Die meisten NRW-Gewässer sind Nutzgewässer: Schiffe verkehren auf ihnen, mit Wasser wird Energie erzeugt, Industriebetriebe nutzen es als Brauch- und Kühlwasser. Für die Gewinnung landwirtschaftlicher Flächen wurden viele Flüsse und Bäche in der Vergangenheit vertieft, begradigt und mit Wehren versehen. Manche wurden als Abwasserleiter in Beton gefasst oder unter die Erde verlegt. Die Natur hatte und hat durch die erheblichen Veränderungen an unseren Gewässern das Nachsehen: Fische können nicht mehr über längere Strecken wandern, um zu ihren Laichplätzen zu gelangen. Viele Pflanzen und Tiere finden keinen Platz mehr, der ihren Lebensbedingungen entspricht. Als Folge dieser Eingriffe wird der gute ökologische Zustand in den meisten Fällen ohne umfangreiche Maßnahmen nicht mehr erreicht. So sind beispielsweise von 51 heimischen Fisch- und Rundmaularten bereits vier Arten ausgestorben, darunter um etwa 1920 der Stör und um etwa 1950 der Maifisch. Bis in die 90er Jahre galt auch der Lachs in NRW als ausgestorben. Erst durch das NRW-Wanderfischprogramm konnte er wieder angesiedelt werden.
Bei den heimischen Algenarten stellt sich die Situation noch dramatischer dar: Von den 16 heimischen Rot- und Braunalgen sind zwölf im Bestand gefährdet.

Das Artensterben birgt für Minister Remmel auch große Risiken für den Menschen.
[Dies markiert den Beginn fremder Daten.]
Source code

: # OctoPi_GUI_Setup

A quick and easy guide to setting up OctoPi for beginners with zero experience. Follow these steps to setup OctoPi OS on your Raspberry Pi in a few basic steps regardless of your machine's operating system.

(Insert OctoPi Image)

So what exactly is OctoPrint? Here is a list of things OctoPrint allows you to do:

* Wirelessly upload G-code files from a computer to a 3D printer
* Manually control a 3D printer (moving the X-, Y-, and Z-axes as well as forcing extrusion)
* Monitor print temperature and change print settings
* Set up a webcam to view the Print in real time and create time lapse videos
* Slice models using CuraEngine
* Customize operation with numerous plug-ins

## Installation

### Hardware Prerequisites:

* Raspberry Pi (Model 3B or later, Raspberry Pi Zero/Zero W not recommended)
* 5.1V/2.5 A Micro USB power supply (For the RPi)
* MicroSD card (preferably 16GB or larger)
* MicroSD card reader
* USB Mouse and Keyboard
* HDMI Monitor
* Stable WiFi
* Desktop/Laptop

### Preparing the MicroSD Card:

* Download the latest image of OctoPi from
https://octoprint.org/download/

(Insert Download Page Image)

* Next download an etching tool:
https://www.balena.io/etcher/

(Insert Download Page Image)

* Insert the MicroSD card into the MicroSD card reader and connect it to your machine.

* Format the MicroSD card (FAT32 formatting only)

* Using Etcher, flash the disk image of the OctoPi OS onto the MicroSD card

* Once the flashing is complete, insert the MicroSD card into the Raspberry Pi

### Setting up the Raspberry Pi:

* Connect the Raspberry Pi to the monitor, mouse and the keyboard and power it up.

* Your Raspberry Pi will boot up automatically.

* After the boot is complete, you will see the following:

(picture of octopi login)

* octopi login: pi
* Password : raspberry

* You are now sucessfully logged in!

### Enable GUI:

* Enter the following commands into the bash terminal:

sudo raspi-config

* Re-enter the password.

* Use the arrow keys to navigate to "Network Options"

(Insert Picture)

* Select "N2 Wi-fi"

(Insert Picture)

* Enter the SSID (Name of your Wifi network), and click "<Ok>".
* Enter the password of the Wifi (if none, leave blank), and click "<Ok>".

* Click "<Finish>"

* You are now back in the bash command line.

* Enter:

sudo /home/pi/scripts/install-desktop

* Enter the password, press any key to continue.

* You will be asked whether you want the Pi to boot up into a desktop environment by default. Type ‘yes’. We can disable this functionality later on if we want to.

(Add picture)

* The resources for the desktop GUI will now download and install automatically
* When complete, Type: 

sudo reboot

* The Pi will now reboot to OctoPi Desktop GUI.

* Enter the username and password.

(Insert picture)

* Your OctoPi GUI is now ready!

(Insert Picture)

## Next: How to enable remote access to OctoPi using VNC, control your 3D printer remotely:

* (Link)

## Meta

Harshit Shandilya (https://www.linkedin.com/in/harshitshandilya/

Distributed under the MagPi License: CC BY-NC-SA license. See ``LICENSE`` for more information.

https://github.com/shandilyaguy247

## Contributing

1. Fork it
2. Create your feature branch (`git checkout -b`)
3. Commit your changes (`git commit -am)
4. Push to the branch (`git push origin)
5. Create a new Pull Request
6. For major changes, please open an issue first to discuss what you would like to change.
Laut einer Studie der Naturschutzorganisation International Union for Conversation of Nature (IUCN) werden die Hälfte der 100 meist verschriebenen Medikamente in Industriestaaten aus Tieren und Pflanzen gewonnen. Mehr als 70.000 Pflanzen werden in der Medizin eingesetzt. Das Artensterben birgt demnach auch ökonomische Risiken, etwa beim Verlust von Wildbienenarten und den Folgen für den Obstanbau in NRW. Remmel: „Verloren gegangene Artenvielfalt kann der Mensch nicht wieder herstellen. Durch den Verlust von Lebensräumen verschwinden viele Pflanzen- und Tierarten, ganze Ökosysteme und damit auch der Mensch geraten in Gefahr.“
Hintergrundinformationen NRW-Naturerbe:

NRW verfügt über rund 3000 Naturschutzgebiete, etwa 550 Gebiete des europäischen Schutzgebietssystems „Natura 2000“ (8,4% der Landesfläche), einen Nationalpark in der Eifel und 14 Naturparke. Bemerkenswert groß ist die Artenvielfalt in Nordrhein-Westfalen mit über 40.000 verschiedenen Pflanzen- und Tierarten. Gleichwohl steht fast die Hälfte von ihnen auf der Roten Liste. Etwa 45 % der heimischen Tier-, Pilz- und Pflanzenarten sind in ihren Beständen gefährdet oder bereits ausgestorben. Von den insgesamt etwa 12.000 betrachteten Arten sind 42 % der Farn- und Blütenpflanzen, 42 % der Säugetierarten, über 50 % der Vogelarten und 55 % der Schmetterlingsarten gefährdet oder ausgestorben.